§ **Plain-text document sources**
★ ★ ★ ★ ★

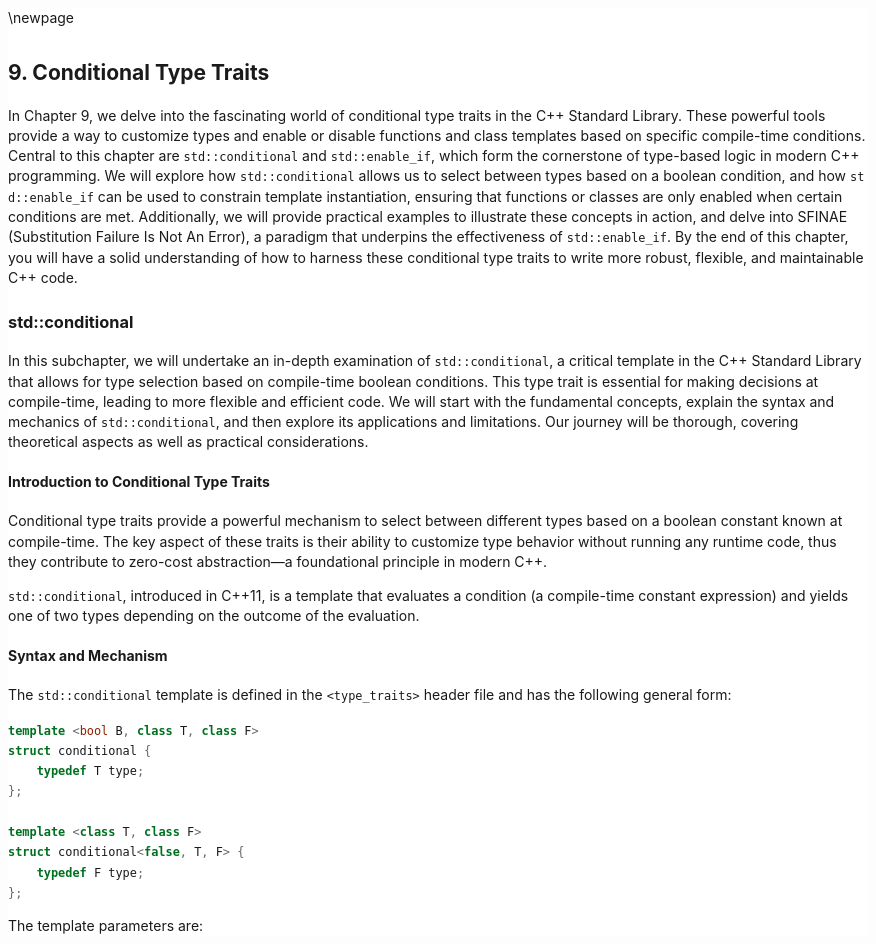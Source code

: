 \newpage

## 9. Conditional Type Traits

In Chapter 9, we delve into the fascinating world of conditional type traits in the C++ Standard Library. These powerful tools provide a way to customize types and enable or disable functions and class templates based on specific compile-time conditions. Central to this chapter are `std::conditional` and `std::enable_if`, which form the cornerstone of type-based logic in modern C++ programming. We will explore how `std::conditional` allows us to select between types based on a boolean condition, and how `std::enable_if` can be used to constrain template instantiation, ensuring that functions or classes are only enabled when certain conditions are met. Additionally, we will provide practical examples to illustrate these concepts in action, and delve into SFINAE (Substitution Failure Is Not An Error), a paradigm that underpins the effectiveness of `std::enable_if`. By the end of this chapter, you will have a solid understanding of how to harness these conditional type traits to write more robust, flexible, and maintainable C++ code.

### std::conditional

In this subchapter, we will undertake an in-depth examination of `std::conditional`, a critical template in the C++ Standard Library that allows for type selection based on compile-time boolean conditions. This type trait is essential for making decisions at compile-time, leading to more flexible and efficient code. We will start with the fundamental concepts, explain the syntax and mechanics of `std::conditional`, and then explore its applications and limitations. Our journey will be thorough, covering theoretical aspects as well as practical considerations.

#### Introduction to Conditional Type Traits

Conditional type traits provide a powerful mechanism to select between different types based on a boolean constant known at compile-time. The key aspect of these traits is their ability to customize type behavior without running any runtime code, thus they contribute to zero-cost abstraction—a foundational principle in modern C++.

`std::conditional`, introduced in C++11, is a template that evaluates a condition (a compile-time constant expression) and yields one of two types depending on the outcome of the evaluation.

#### Syntax and Mechanism

The `std::conditional` template is defined in the `<type_traits>` header file and has the following general form:

```cpp
template <bool B, class T, class F>
struct conditional {
    typedef T type;
};

template <class T, class F>
struct conditional<false, T, F> {
    typedef F type;
};
```

The template parameters are:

★ ★ ★ ★ ★

§ **Aim of the task**
Should the entries hold any pictures, please omit those and print the remaining text exactly.

§ **Result of the exercise**
Source code

: \newpage

## 9. Conditional Type Traits

In Chapter 9, we delve into the fascinating world of conditional type traits in the C++ Standard Library. These powerful tools provide a way to customize types and enable or disable functions and class templates based on specific compile-time conditions. Central to this chapter are `std::conditional` and `std::enable_if`, which form the cornerstone of type-based logic in modern C++ programming. We will explore how `std::conditional` allows us to select between types based on a boolean condition, and how `std::enable_if` can be used to constrain template instantiation, ensuring that functions or classes are only enabled when certain conditions are met. Additionally, we will provide practical examples to illustrate these concepts in action, and delve into SFINAE (Substitution Failure Is Not An Error), a paradigm that underpins the effectiveness of `std::enable_if`. By the end of this chapter, you will have a solid understanding of how to harness these conditional type traits to write more robust, flexible, and maintainable C++ code.

### std::conditional

In this subchapter, we will undertake an in-depth examination of `std::conditional`, a critical template in the C++ Standard Library that allows for type selection based on compile-time boolean conditions. This type trait is essential for making decisions at compile-time, leading to more flexible and efficient code. We will start with the fundamental concepts, explain the syntax and mechanics of `std::conditional`, and then explore its applications and limitations. Our journey will be thorough, covering theoretical aspects as well as practical considerations.

#### Introduction to Conditional Type Traits

Conditional type traits provide a powerful mechanism to select between different types based on a boolean constant known at compile-time. The key aspect of these traits is their ability to customize type behavior without running any runtime code, thus they contribute to zero-cost abstraction—a foundational principle in modern C++.

`std::conditional`, introduced in C++11, is a template that evaluates a condition (a compile-time constant expression) and yields one of two types depending on the outcome of the evaluation.

#### Syntax and Mechanism

The `std::conditional` template is defined in the `<type_traits>` header file and has the following general form:

```cpp
template <bool B, class T, class F>
struct conditional {
    typedef T type;
};

template <class T, class F>
struct conditional<false, T, F> {
    typedef F type;
};
```

The template parameters are:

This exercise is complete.